_EXERCISE DESCRIPTION:_
Work out the number of lines below containing the word "theoremstyle" and give nothing besides it.
** PROVIDED RECORDS follows **
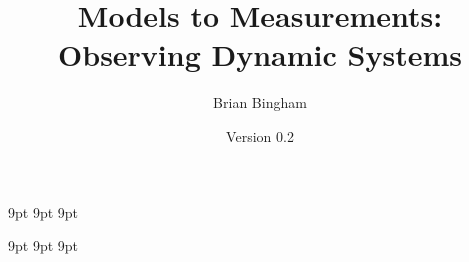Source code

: \documentclass[11pt]{book}
\begin{document}
\newif\ifsolutions

\graphicspath{{./}{./figs/}}

%

\newcommand{\bmcode}{\begin{lstlisting}[style=myMatStyle]}
\newcommand{\emcode}{\end{lstlisting}}

\newcommand{\SF}{0.2}
\newcommand{\SFb}{0.3}

\newcommand{\FigWidth}{0.7}
\newcommand{\ThisFigWidth}{0.7}

\newcommand{\scaleOneTwo}[2] {\scalebox{#2}}

\graphicspath{{./figs/}}


     {9pt}%
     {9pt}%
     {\itshape}%
     {}%
     {\bfseries}%
     {}%
     {9pt}%
     {}%


\theoremstyle{myex}
\newtheorem{ex}{Exercise}[chapter]

     {9pt}%
     {9pt}%
     {\itshape}%
     {}%
     {\bfseries}%
     {}%
     {9pt}%
     {}%

\theoremstyle{mysoln}
\newtheorem*{soln}{Solution}

\frontmatter
\ifsolutions
\newcommand{\thetitle}{Models to Measurements: \\Observing Dynamic Systems \\ WITH SOLUTIONS}
\else
\newcommand{\thetitle}{Models to Measurements: \\Observing Dynamic Systems}
\fi
\title{\thetitle}
\author{Brian Bingham}
\date{Version 0.2}
\end{document}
** End of PROVIDED RECORDS **
_OUTPUT FOR THIS EXERCISE:_
2